After the success of the novel, she took to the Broadway stage a year later in an adaptation by Jerome Lawrence and Robert E. Lee starring larger-than-life actress Rosalind Russell. The comedy ran for almost two years and Warner Brothers, an investor in the play, decided to proceed with a film version. The film also starred Russell and much of the Broadway cast and premiered in 1958. It was nominated for six Academy Awards® and although it did not win, it was seen by more Americans than any other movie in 1959. While the movie was being filmed, the play continued to run on Broadway with Greer Garson in the title role, followed by Beatrice Lillie, who then took the role to London.
Before the film opened, Patrick Dennis published a sequel to the novel entitled "Around the World with Auntie Mame" in which Mame conquers the crowned heads of Europe with Patrick in tow. The book was dedicated to Rosalind Russell.

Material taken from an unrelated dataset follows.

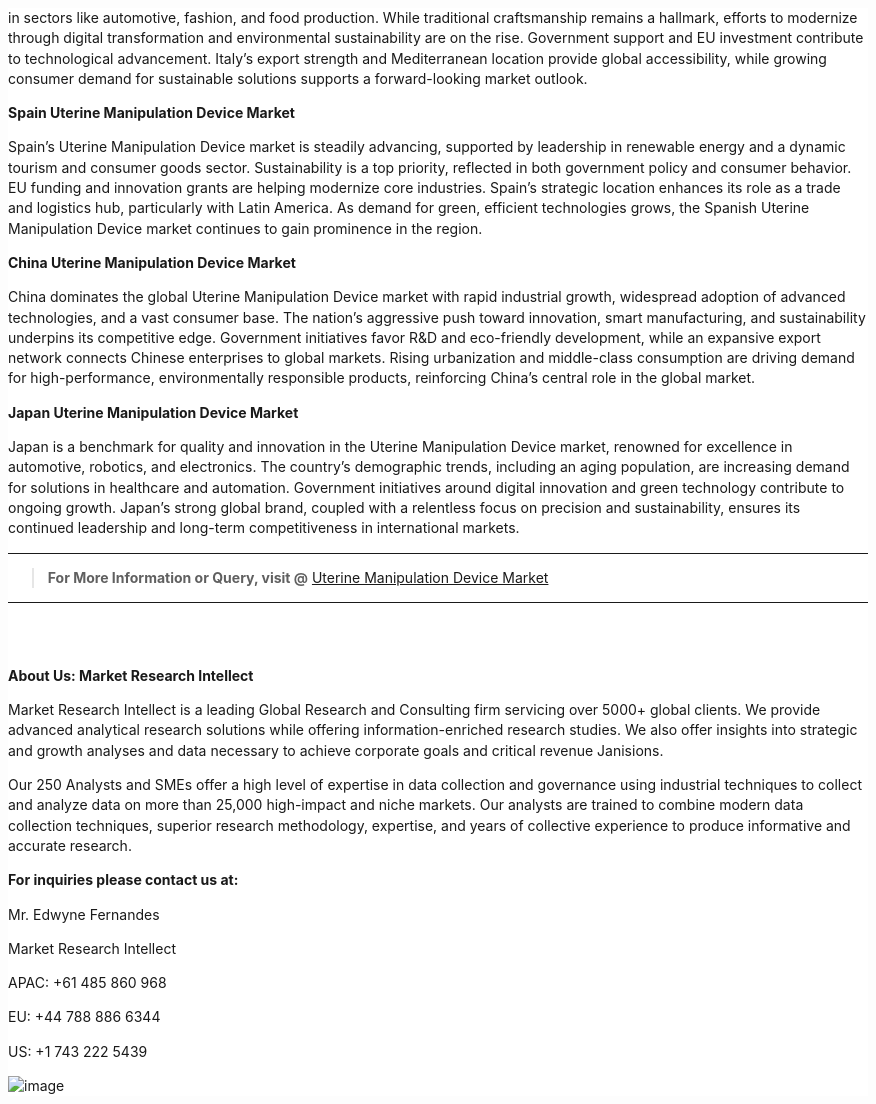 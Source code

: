 in sectors like automotive, fashion, and food production. While traditional craftsmanship remains a hallmark, efforts to modernize through digital transformation and environmental sustainability are on the rise. Government support and EU investment contribute to technological advancement. Italy&rsquo;s export strength and Mediterranean location provide global accessibility, while growing consumer demand for sustainable solutions supports a forward-looking market outlook.</p><p class="" data-start="4424" data-end="4975"><strong data-start="4424" data-end="4445">Spain Uterine Manipulation Device Market</strong></p><p class="" data-start="4424" data-end="4975">Spain&rsquo;s Uterine Manipulation Device market is steadily advancing, supported by leadership in renewable energy and a dynamic tourism and consumer goods sector. Sustainability is a top priority, reflected in both government policy and consumer behavior. EU funding and innovation grants are helping modernize core industries. Spain&rsquo;s strategic location enhances its role as a trade and logistics hub, particularly with Latin America. As demand for green, efficient technologies grows, the Spanish Uterine Manipulation Device market continues to gain prominence in the region.</p><p class="" data-start="4977" data-end="5589"><strong data-start="4977" data-end="4998">China Uterine Manipulation Device Market</strong></p><p class="" data-start="4977" data-end="5589">China dominates the global Uterine Manipulation Device market with rapid industrial growth, widespread adoption of advanced technologies, and a vast consumer base. The nation&rsquo;s aggressive push toward innovation, smart manufacturing, and sustainability underpins its competitive edge. Government initiatives favor R&amp;D and eco-friendly development, while an expansive export network connects Chinese enterprises to global markets. Rising urbanization and middle-class consumption are driving demand for high-performance, environmentally responsible products, reinforcing China&rsquo;s central role in the global market.</p><p class="" data-start="5591" data-end="6162"><strong data-start="5591" data-end="5612">Japan Uterine Manipulation Device Market</strong></p><p class="" data-start="5591" data-end="6162">Japan is a benchmark for quality and innovation in the Uterine Manipulation Device market, renowned for excellence in automotive, robotics, and electronics. The country&rsquo;s demographic trends, including an aging population, are increasing demand for solutions in healthcare and automation. Government initiatives around digital innovation and green technology contribute to ongoing growth. Japan&rsquo;s strong global brand, coupled with a relentless focus on precision and sustainability, ensures its continued leadership and long-term competitiveness in international markets.</p><hr /><blockquote><p><span class="font-[700]"><strong>For More Information or Query, visit&nbsp;@</strong>&nbsp;</span><span class="font-[700]"><a href="https://www.marketresearchintellect.com/product/uterine-manipulation-device-market/?utm_source=Linkedin&utm_medium=041" target="_blank" data-tracking-control-name="article-ssr-frontend-pulse_little-text-block" data-tracking-will-navigate="" data-test-link="">Uterine Manipulation Device Market</a></span></p></blockquote><hr /><h3>&nbsp;</h3><p><strong><span class="font-[700]">About Us: Market Research Intellect</span></strong></p><p><span class="">Market Research Intellect is a leading Global Research and Consulting firm servicing over 5000+ global clients. We provide advanced analytical research solutions while offering information-enriched research studies.&nbsp;</span>We also offer insights into strategic and growth analyses and data necessary to achieve corporate goals and critical revenue Janisions.</p><p><span class="">Our 250 Analysts and SMEs offer a high level of expertise in data collection and governance using industrial techniques to collect and analyze data on more than 25,000 high-impact and niche markets. Our analysts are trained to combine modern data collection techniques, superior research methodology, expertise, and years of collective experience to produce informative and accurate research.</span></p><p><strong>For inquiries please contact us at:</strong></p><p>Mr. Edwyne Fernandes</p><p>Market Research Intellect</p><p>APAC: +61 485 860 968</p><p>EU: +44 788 886 6344</p><p>US: +1 743 222 5439</p>
![image](https://github.com/user-attachments/assets/640e532f-deef-46b7-9bba-ca9fc15c3e9d)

The huge popularity of the books, play, and the movie finally led to the development of a musical in 1964, an idea that had been floating about since 1955. Hiring the talents of young composer and lyricist Jerry Herman (still fresh from the success of Hello, Dolly!), Lawrence and Lee refashioned the story into its Broadway incarnation with Angela Lansbury in the title role. Though she ultimately claimed the part as her own, she was not the creators' first choice. The part was originally envisioned for Mary Martin but she turned down the role after hearing the score. Dozens of other major stage and film actresses were considered--from Doris Day to Katherine Hepburn--but it was the candidate put forth by Jerry Herman who after four auditions finally captured the role. The show opened on Broadway in 1966 to rave reviews and sold-out houses and was nominated for eight Tony Awards® with three wins for acting. After 775 performances, Angela Lansbury left the production and the search began for her replacement. One actress eager for the part was Judy Garland, who had never done a musical on Broadway. Despite being seriously considered, it was ultimately decided her declining health would prevent her from sustaining the rigorous eight-shows-a-week schedule. The coveted part went to stage veteran Janis Paige, then to Jane Morgan, and finally Ann Miller (with the addition of a few tap dance sequences thrown in for good measure). The Broadway production played for almost four years. The production was revived in 1983 with original star Lansbury but its popularity had waned and it only played for a month.
Meanwhile, Hollywood wanted to reap a little more of Mame's magic, so in 1972 Warner Brothers decided to bring the character to the silver screen again. With an eye on maximizing profits, the studio overlooked Angela Lansbury to star in favor of America's most popular comedienne, Lucille Ball. Despite her lack of singing and dancing abilities, the studio thought her star power would make the movie successful. Ball did request some of the original Broadway cast be hired. Beatrice Arthur returned to her role as Vera Charles and after a disastrous first-day reading with Madeline Kahn, the role of Agnes Gooch was reprised by its original actress, Jane Connell. After a delay in the release date, the film opened in March of 1974 to poor reviews. Many critics felt Ball was too old for the part and complained the film version neglected the relationship between Patrick and his aunt in favor of the romance between Mame and Captain Burnside.
Since then, various Mame television projects have been gossiped about (starring everyone from Cher to Bette Midler) as well as talk of a new film version of Auntie Mame. Though none of these has yet come to fruition, there continue to be many productions of the play and musical, from amateur to professional, that have kept this deliciously dizzy character alive.